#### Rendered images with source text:
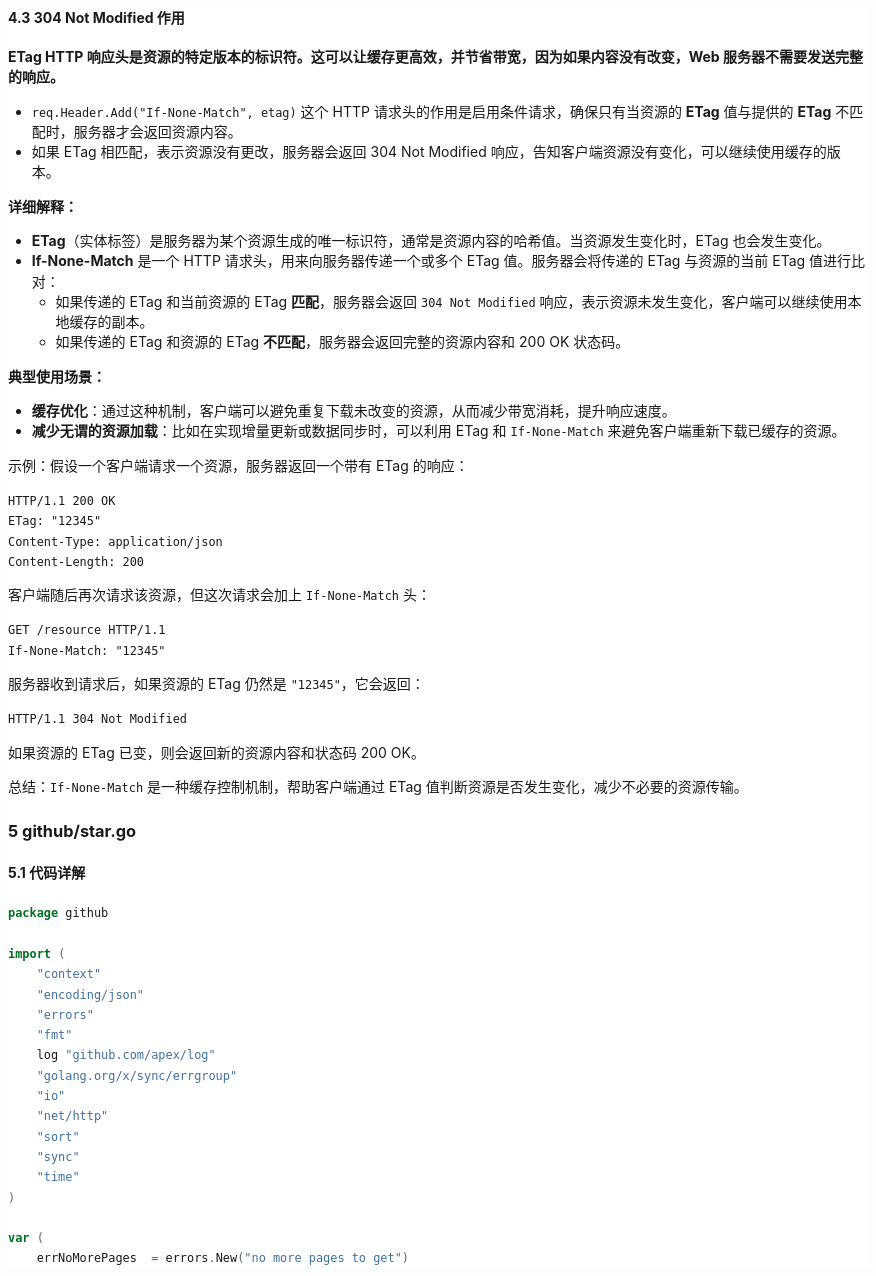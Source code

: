 

#### 4.3 304 Not Modified 作用

**ETag HTTP 响应头是资源的特定版本的标识符。这可以让缓存更高效，并节省带宽，因为如果内容没有改变，Web 服务器不需要发送完整的响应。**

+ `req.Header.Add("If-None-Match", etag)` 这个 HTTP 请求头的作用是启用条件请求，确保只有当资源的 **ETag** 值与提供的 **ETag** 不匹配时，服务器才会返回资源内容。
+ 如果 ETag 相匹配，表示资源没有更改，服务器会返回 304 Not Modified 响应，告知客户端资源没有变化，可以继续使用缓存的版本。

**详细解释：**

- **ETag**（实体标签）是服务器为某个资源生成的唯一标识符，通常是资源内容的哈希值。当资源发生变化时，ETag 也会发生变化。
- **If-None-Match** 是一个 HTTP 请求头，用来向服务器传递一个或多个 ETag 值。服务器会将传递的 ETag 与资源的当前 ETag 值进行比对：
  - 如果传递的 ETag 和当前资源的 ETag **匹配**，服务器会返回 `304 Not Modified` 响应，表示资源未发生变化，客户端可以继续使用本地缓存的副本。
  - 如果传递的 ETag 和资源的 ETag **不匹配**，服务器会返回完整的资源内容和 200 OK 状态码。

**典型使用场景：**

- **缓存优化**：通过这种机制，客户端可以避免重复下载未改变的资源，从而减少带宽消耗，提升响应速度。
- **减少无谓的资源加载**：比如在实现增量更新或数据同步时，可以利用 ETag 和 `If-None-Match` 来避免客户端重新下载已缓存的资源。

示例：假设一个客户端请求一个资源，服务器返回一个带有 ETag 的响应：

```
HTTP/1.1 200 OK
ETag: "12345"
Content-Type: application/json
Content-Length: 200
```

客户端随后再次请求该资源，但这次请求会加上 `If-None-Match` 头：

```
GET /resource HTTP/1.1
If-None-Match: "12345"
```

服务器收到请求后，如果资源的 ETag 仍然是 `"12345"`，它会返回：

```
HTTP/1.1 304 Not Modified
```

如果资源的 ETag 已变，则会返回新的资源内容和状态码 200 OK。

总结：`If-None-Match` 是一种缓存控制机制，帮助客户端通过 ETag 值判断资源是否发生变化，减少不必要的资源传输。



### 5 github/star.go 

#### 5.1 代码详解 

```go
package github

import (
	"context"
	"encoding/json"
	"errors"
	"fmt"
	log "github.com/apex/log"
	"golang.org/x/sync/errgroup"
	"io"
	"net/http"
	"sort"
	"sync"
	"time"
)

var (
	errNoMorePages  = errors.New("no more pages to get")
```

#### Your objective:
The count of lines above that contain "errors" is all that should be given.

#### Result of the exercise:
2